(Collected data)
____________

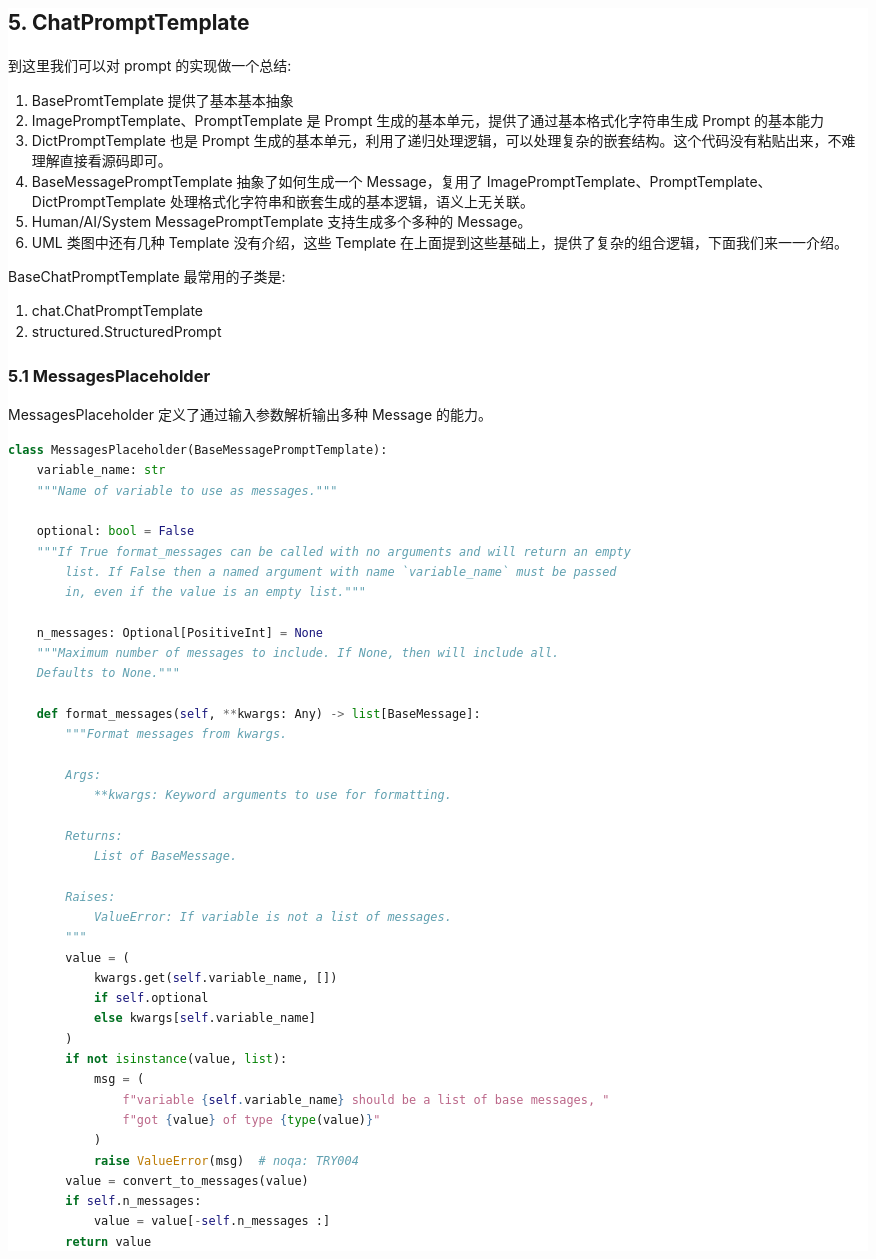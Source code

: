 
## 5. ChatPromptTemplate
到这里我们可以对 prompt 的实现做一个总结:
1. BasePromtTemplate 提供了基本基本抽象
2. ImagePromptTemplate、PromptTemplate 是 Prompt 生成的基本单元，提供了通过基本格式化字符串生成 Prompt 的基本能力
3. DictPromptTemplate 也是 Prompt 生成的基本单元，利用了递归处理逻辑，可以处理复杂的嵌套结构。这个代码没有粘贴出来，不难理解直接看源码即可。
4. BaseMessagePromptTemplate 抽象了如何生成一个 Message，复用了 ImagePromptTemplate、PromptTemplate、DictPromptTemplate 处理格式化字符串和嵌套生成的基本逻辑，语义上无关联。
5. Human/AI/System MessagePromptTemplate 支持生成多个多种的 Message。
6. UML 类图中还有几种 Template 没有介绍，这些 Template 在上面提到这些基础上，提供了复杂的组合逻辑，下面我们来一一介绍。

BaseChatPromptTemplate 最常用的子类是:
1. chat.ChatPromptTemplate
2. structured.StructuredPrompt

### 5.1 MessagesPlaceholder
MessagesPlaceholder 定义了通过输入参数解析输出多种 Message 的能力。

```python
class MessagesPlaceholder(BaseMessagePromptTemplate):
    variable_name: str
    """Name of variable to use as messages."""

    optional: bool = False
    """If True format_messages can be called with no arguments and will return an empty
        list. If False then a named argument with name `variable_name` must be passed
        in, even if the value is an empty list."""

    n_messages: Optional[PositiveInt] = None
    """Maximum number of messages to include. If None, then will include all.
    Defaults to None."""

    def format_messages(self, **kwargs: Any) -> list[BaseMessage]:
        """Format messages from kwargs.

        Args:
            **kwargs: Keyword arguments to use for formatting.

        Returns:
            List of BaseMessage.

        Raises:
            ValueError: If variable is not a list of messages.
        """
        value = (
            kwargs.get(self.variable_name, [])
            if self.optional
            else kwargs[self.variable_name]
        )
        if not isinstance(value, list):
            msg = (
                f"variable {self.variable_name} should be a list of base messages, "
                f"got {value} of type {type(value)}"
            )
            raise ValueError(msg)  # noqa: TRY004
        value = convert_to_messages(value)
        if self.n_messages:
            value = value[-self.n_messages :]
        return value

```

____________

Only an exact, picture-free copy of the entries counts as the answer.

Source code

: 
## 5. ChatPromptTemplate
到这里我们可以对 prompt 的实现做一个总结:
1. BasePromtTemplate 提供了基本基本抽象
2. ImagePromptTemplate、PromptTemplate 是 Prompt 生成的基本单元，提供了通过基本格式化字符串生成 Prompt 的基本能力
3. DictPromptTemplate 也是 Prompt 生成的基本单元，利用了递归处理逻辑，可以处理复杂的嵌套结构。这个代码没有粘贴出来，不难理解直接看源码即可。
4. BaseMessagePromptTemplate 抽象了如何生成一个 Message，复用了 ImagePromptTemplate、PromptTemplate、DictPromptTemplate 处理格式化字符串和嵌套生成的基本逻辑，语义上无关联。
5. Human/AI/System MessagePromptTemplate 支持生成多个多种的 Message。
6. UML 类图中还有几种 Template 没有介绍，这些 Template 在上面提到这些基础上，提供了复杂的组合逻辑，下面我们来一一介绍。

BaseChatPromptTemplate 最常用的子类是:
1. chat.ChatPromptTemplate
2. structured.StructuredPrompt

### 5.1 MessagesPlaceholder
MessagesPlaceholder 定义了通过输入参数解析输出多种 Message 的能力。

```python
class MessagesPlaceholder(BaseMessagePromptTemplate):
    variable_name: str
    """Name of variable to use as messages."""

    optional: bool = False
    """If True format_messages can be called with no arguments and will return an empty
        list. If False then a named argument with name `variable_name` must be passed
        in, even if the value is an empty list."""

    n_messages: Optional[PositiveInt] = None
    """Maximum number of messages to include. If None, then will include all.
    Defaults to None."""

    def format_messages(self, **kwargs: Any) -> list[BaseMessage]:
        """Format messages from kwargs.

        Args:
            **kwargs: Keyword arguments to use for formatting.

        Returns:
            List of BaseMessage.

        Raises:
            ValueError: If variable is not a list of messages.
        """
        value = (
            kwargs.get(self.variable_name, [])
            if self.optional
            else kwargs[self.variable_name]
        )
        if not isinstance(value, list):
            msg = (
                f"variable {self.variable_name} should be a list of base messages, "
                f"got {value} of type {type(value)}"
            )
            raise ValueError(msg)  # noqa: TRY004
        value = convert_to_messages(value)
        if self.n_messages:
            value = value[-self.n_messages :]
        return value

```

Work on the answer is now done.